We typically observe 3 layers of outer connective tissue if this outer layer is not surgically removed during the preparation (). The top-most layer consists of a mesh-like network of connective tissue (panel 1), the second layer shows well-defined vertical striations (panel 2), while the third layer shows horizontal striations that run perpendicular to the second layer (panel 3). Muscle tissue macrophages reside in these layers of outer connective tissue. The inner muscle fiber deeper down has no SHG, and has no muscle tissue macrophages present. Instead, we observe the perivascular macrophages that line the capillaries within the muscle fiber layer (panel 4). The outer connective tissue layer is typically about 100 μm, hence, to capture better signal from the inner muscle fiber and image the capillaries, we surgically remove the outer connective tissue.
Using the LysM-GFP mouse, if there was mechanical damage during the muscle preparation, neutrophils will accumulate at the injury site quickly, and clusters of bright green cells will be observed in the inner muscle fiber layer where the capillaries are situated. This does not represent the baseline physiology of a non-inflamed muscle tissue, hence the muscle preparation should be repeated with another mouse.
Next, using the ROSA-mT/mG mouse, the ubiquitous ROSA promoter will drive membrane expression of tdTomato fluorescent protein in all cells. For our imaging, we use an excitation wavelength of 950 nm. The microscope filters used are 560 LP (Chroma, cat. no. T560LPXR) and 640 LP (Chroma, cat. no. 640 DCLP), and the mirror sets used are 475/42 BP (Semrock, cat. no. FF01-475/42-25) and 579/34 BP (Semrock, cat. no. FF01-579/34-25). In the ROSA-mT/mG mouse, we demonstrate the 3 layers of connective tissue as well (). Muscle macrophages and blood vessels show expression of the tdTomato fluorescent reporter. Deeper in the muscle tissue, we observe parallel muscle fibers along the long axis of the tibialis muscle (). The internal ultrastructure of repeating sarcomeres is also visible along skeletal muscle fibers (). Finally, deeper in the inner muscle fiber, we can observe the capillaries and post-capillary venules using the ROSA-mT/mG mouse ().

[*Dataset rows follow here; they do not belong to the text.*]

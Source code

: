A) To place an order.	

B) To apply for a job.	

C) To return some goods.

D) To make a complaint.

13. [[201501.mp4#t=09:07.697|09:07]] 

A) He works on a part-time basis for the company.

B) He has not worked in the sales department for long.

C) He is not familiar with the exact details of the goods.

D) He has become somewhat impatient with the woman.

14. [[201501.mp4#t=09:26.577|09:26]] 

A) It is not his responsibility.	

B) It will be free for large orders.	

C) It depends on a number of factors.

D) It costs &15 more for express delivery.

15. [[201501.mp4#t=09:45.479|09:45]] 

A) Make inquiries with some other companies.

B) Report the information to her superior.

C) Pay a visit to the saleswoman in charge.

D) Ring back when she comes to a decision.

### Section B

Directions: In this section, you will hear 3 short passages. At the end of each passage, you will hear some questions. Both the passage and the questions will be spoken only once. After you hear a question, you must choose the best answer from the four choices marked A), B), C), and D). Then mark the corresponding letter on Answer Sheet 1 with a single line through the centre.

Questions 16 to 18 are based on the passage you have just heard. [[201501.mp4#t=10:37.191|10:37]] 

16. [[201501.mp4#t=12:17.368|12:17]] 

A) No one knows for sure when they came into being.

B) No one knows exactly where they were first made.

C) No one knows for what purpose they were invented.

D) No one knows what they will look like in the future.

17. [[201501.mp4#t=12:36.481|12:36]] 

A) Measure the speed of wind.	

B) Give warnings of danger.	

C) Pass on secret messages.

Demonstration of intravenous delivery of agents via jugular catheter
We perform the jugular vein administration of Evans Blue dye intravenously in a LysM-GFP mouse, to demonstrate the rapid labeling of the vasculature. The left jugular vein of the mouse is cannulated and 50 μg Evans Blue dye (Sigma-Aldrich) dissolved in 50 μl saline is introduced very slowly using the syringe attached to the catheter after 10 min of baseline recording. The first labeling of the vasculature is visible within a minute post-introduction (, supplementary video 1). For our imaging, we use an excitation wavelength of 950 nm. The microscope filters used are 495 LP (Chroma, cat. no. T495LPXR) and 560 LP (Chroma, cat. no. T560LPXR), and the mirror sets used are 475/42 BP (Semrock, cat. no. FF01-475/42-25), 510/20 BP (Semrock, cat. no. FF03-510/20-25) and 665/40 BP (Chroma, cat. no. ET665/40M-2P). Images were captured at 1 frame per min, and videos were recorded at 6 frames per second.

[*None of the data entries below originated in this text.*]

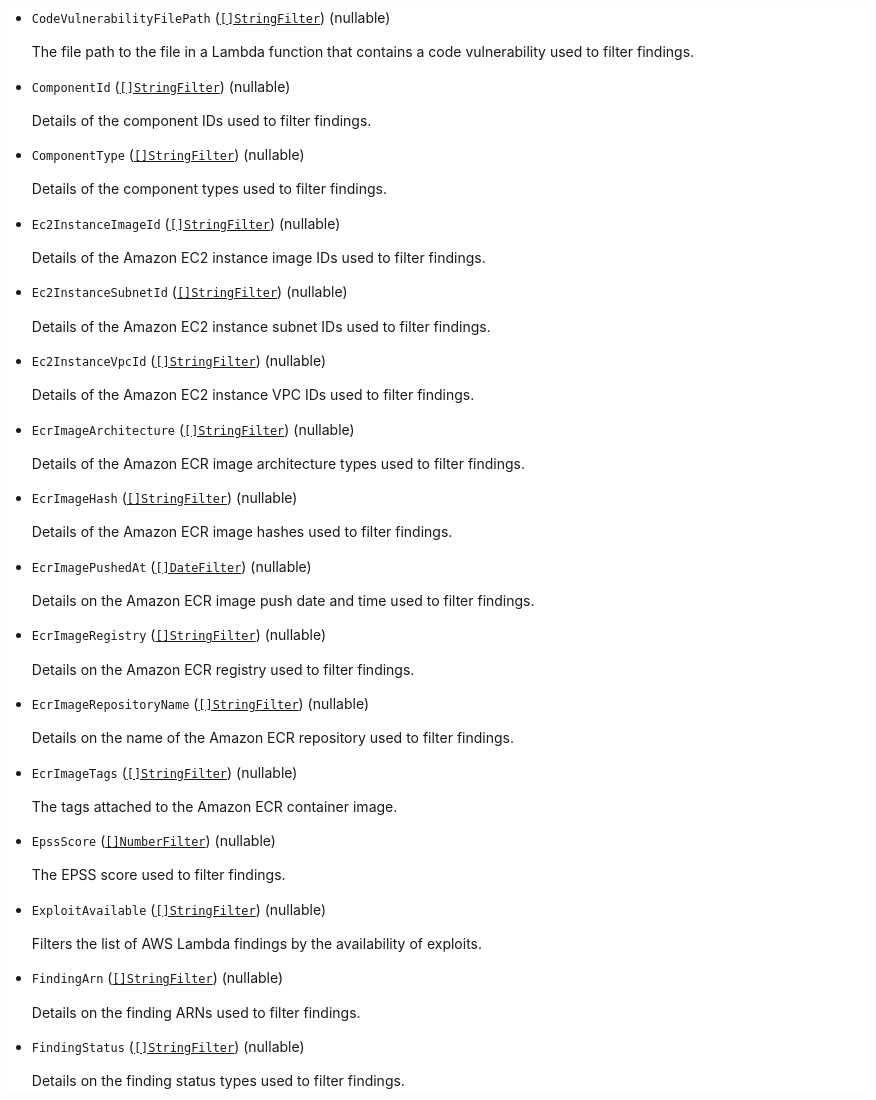 * `CodeVulnerabilityFilePath` ([`[]StringFilter`](#StringFilter)) (nullable)

  The file path to the file in a Lambda function that contains a code
  vulnerability used to filter findings.

* `ComponentId` ([`[]StringFilter`](#StringFilter)) (nullable)

  Details of the component IDs used to filter findings.

* `ComponentType` ([`[]StringFilter`](#StringFilter)) (nullable)

  Details of the component types used to filter findings.

* `Ec2InstanceImageId` ([`[]StringFilter`](#StringFilter)) (nullable)

  Details of the Amazon EC2 instance image IDs used to filter findings.

* `Ec2InstanceSubnetId` ([`[]StringFilter`](#StringFilter)) (nullable)

  Details of the Amazon EC2 instance subnet IDs used to filter findings.

* `Ec2InstanceVpcId` ([`[]StringFilter`](#StringFilter)) (nullable)

  Details of the Amazon EC2 instance VPC IDs used to filter findings.

* `EcrImageArchitecture` ([`[]StringFilter`](#StringFilter)) (nullable)

  Details of the Amazon ECR image architecture types used to filter findings.

* `EcrImageHash` ([`[]StringFilter`](#StringFilter)) (nullable)

  Details of the Amazon ECR image hashes used to filter findings.

* `EcrImagePushedAt` ([`[]DateFilter`](#DateFilter)) (nullable)

  Details on the Amazon ECR image push date and time used to filter findings.

* `EcrImageRegistry` ([`[]StringFilter`](#StringFilter)) (nullable)

  Details on the Amazon ECR registry used to filter findings.

* `EcrImageRepositoryName` ([`[]StringFilter`](#StringFilter)) (nullable)

  Details on the name of the Amazon ECR repository used to filter findings.

* `EcrImageTags` ([`[]StringFilter`](#StringFilter)) (nullable)

  The tags attached to the Amazon ECR container image.

* `EpssScore` ([`[]NumberFilter`](#NumberFilter)) (nullable)

  The EPSS score used to filter findings.

* `ExploitAvailable` ([`[]StringFilter`](#StringFilter)) (nullable)

  Filters the list of AWS Lambda findings by the availability of exploits.

* `FindingArn` ([`[]StringFilter`](#StringFilter)) (nullable)

  Details on the finding ARNs used to filter findings.

* `FindingStatus` ([`[]StringFilter`](#StringFilter)) (nullable)

  Details on the finding status types used to filter findings.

Using the jugular vein administration, the muscle can be imaged simultaneously while injecting agents into the mouse to observe the downstream effects. For labeling of the vasculature, we recommend using Evans Blue, compared to other reagents such as fluorescent dextran or lectin, as Evans Blue has a sharp emission peak at 680 nm. This will result in minimal spectral overlap with other commonly used fluorophores such as GFP and RFP to allow for co-visualization.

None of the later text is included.